Your output should be the records below, word for word and picture-free.
(DATA UNDER STUDY begins)
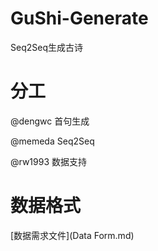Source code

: # GuShi-Generate
Seq2Seq生成古诗

# 分工

@dengwc 首句生成

@memeda Seq2Seq 

@rw1993 数据支持

# 数据格式

[数据需求文件](Data Form.md)
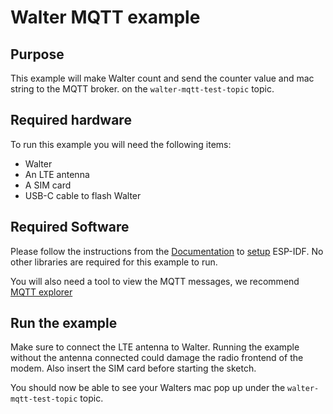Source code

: # Walter MQTT example

## Purpose

This example will make Walter count and send the counter value and mac string to the MQTT broker.
on the `walter-mqtt-test-topic`  topic.

## Required hardware

To run this example you will need the following items:

- Walter
- An LTE antenna
- A SIM card
- USB-C cable to flash Walter

## Required Software

Please follow the instructions from the [Documentation](https://www.quickspot.io/documentation.html#/) to
[setup](https://www.quickspot.io/documentation.html#/developer-toolchains/esp-idf) ESP-IDF.
No other libraries are required for this example to run.

You will also need a tool to view the MQTT messages, we recommend [MQTT explorer](https://mqtt-explorer.com/)

## Run the example

Make sure to connect the LTE antenna to Walter. Running the example without the
antenna connected could damage the radio frontend of the modem. Also insert the
SIM card before starting the sketch.

You should now be able to see your Walters mac pop up under the `walter-mqtt-test-topic`  topic.
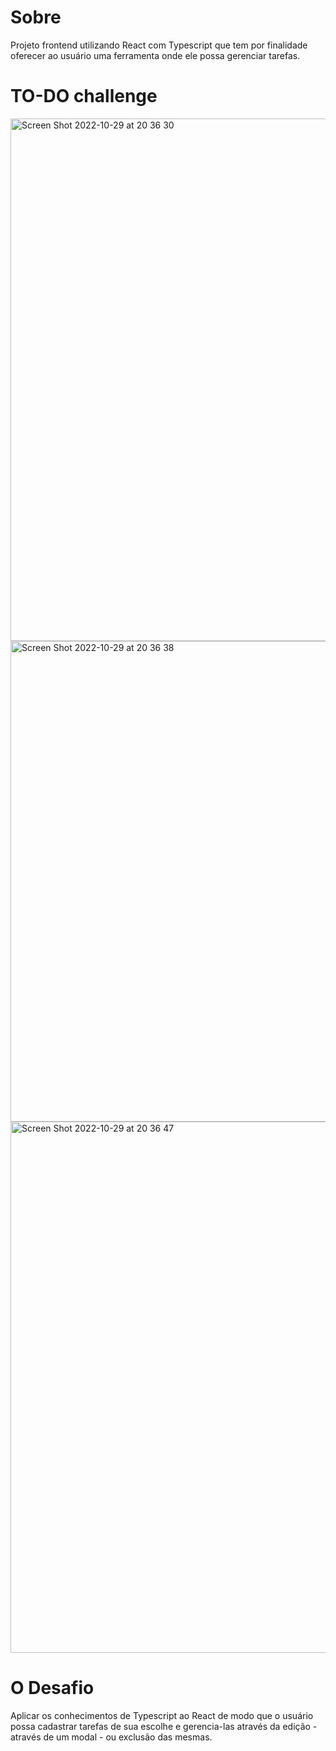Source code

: # Sobre

Projeto frontend utilizando React com Typescript que tem por finalidade oferecer ao usuário uma ferramenta onde ele possa gerenciar tarefas.

# TO-DO challenge

<img width="836" alt="Screen Shot 2022-10-29 at 20 36 30" src="https://user-images.githubusercontent.com/96317035/198856501-14cb4f9b-3254-485e-9c1d-e7e1c02e539c.png">
<img width="769" alt="Screen Shot 2022-10-29 at 20 36 38" src="https://user-images.githubusercontent.com/96317035/198856504-2df94a14-ea39-452a-8147-c093eecb549e.png">
<img width="850" alt="Screen Shot 2022-10-29 at 20 36 47" src="https://user-images.githubusercontent.com/96317035/198856505-94840584-a68b-49df-b9bc-1a591b2c72fb.png">

# O Desafio

Aplicar os conhecimentos de Typescript ao React de modo que o usuário possa cadastrar tarefas de sua escolhe e gerencia-las através da edição - através de um modal - ou exclusão das mesmas.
(DATA UNDER STUDY ends)
COMPLETED EXERCISE:
Source code

: # GuShi-Generate
Seq2Seq生成古诗

# 分工

@dengwc 首句生成

@memeda Seq2Seq 

@rw1993 数据支持

# 数据格式

[数据需求文件](Data Form.md)
Source code

: # Walter MQTT example

## Purpose

This example will make Walter count and send the counter value and mac string to the MQTT broker.
on the `walter-mqtt-test-topic`  topic.

## Required hardware

To run this example you will need the following items:

- Walter
- An LTE antenna
- A SIM card
- USB-C cable to flash Walter

## Required Software

Please follow the instructions from the [Documentation](https://www.quickspot.io/documentation.html#/) to
[setup](https://www.quickspot.io/documentation.html#/developer-toolchains/esp-idf) ESP-IDF.
No other libraries are required for this example to run.

You will also need a tool to view the MQTT messages, we recommend [MQTT explorer](https://mqtt-explorer.com/)

## Run the example

Make sure to connect the LTE antenna to Walter. Running the example without the
antenna connected could damage the radio frontend of the modem. Also insert the
SIM card before starting the sketch.

You should now be able to see your Walters mac pop up under the `walter-mqtt-test-topic`  topic.
Source code

: # Sobre

Projeto frontend utilizando React com Typescript que tem por finalidade oferecer ao usuário uma ferramenta onde ele possa gerenciar tarefas.

# TO-DO challenge

<img width="836" alt="Screen Shot 2022-10-29 at 20 36 30" src="https://user-images.githubusercontent.com/96317035/198856501-14cb4f9b-3254-485e-9c1d-e7e1c02e539c.png">
<img width="769" alt="Screen Shot 2022-10-29 at 20 36 38" src="https://user-images.githubusercontent.com/96317035/198856504-2df94a14-ea39-452a-8147-c093eecb549e.png">
<img width="850" alt="Screen Shot 2022-10-29 at 20 36 47" src="https://user-images.githubusercontent.com/96317035/198856505-94840584-a68b-49df-b9bc-1a591b2c72fb.png">

# O Desafio

Aplicar os conhecimentos de Typescript ao React de modo que o usuário possa cadastrar tarefas de sua escolhe e gerencia-las através da edição - através de um modal - ou exclusão das mesmas.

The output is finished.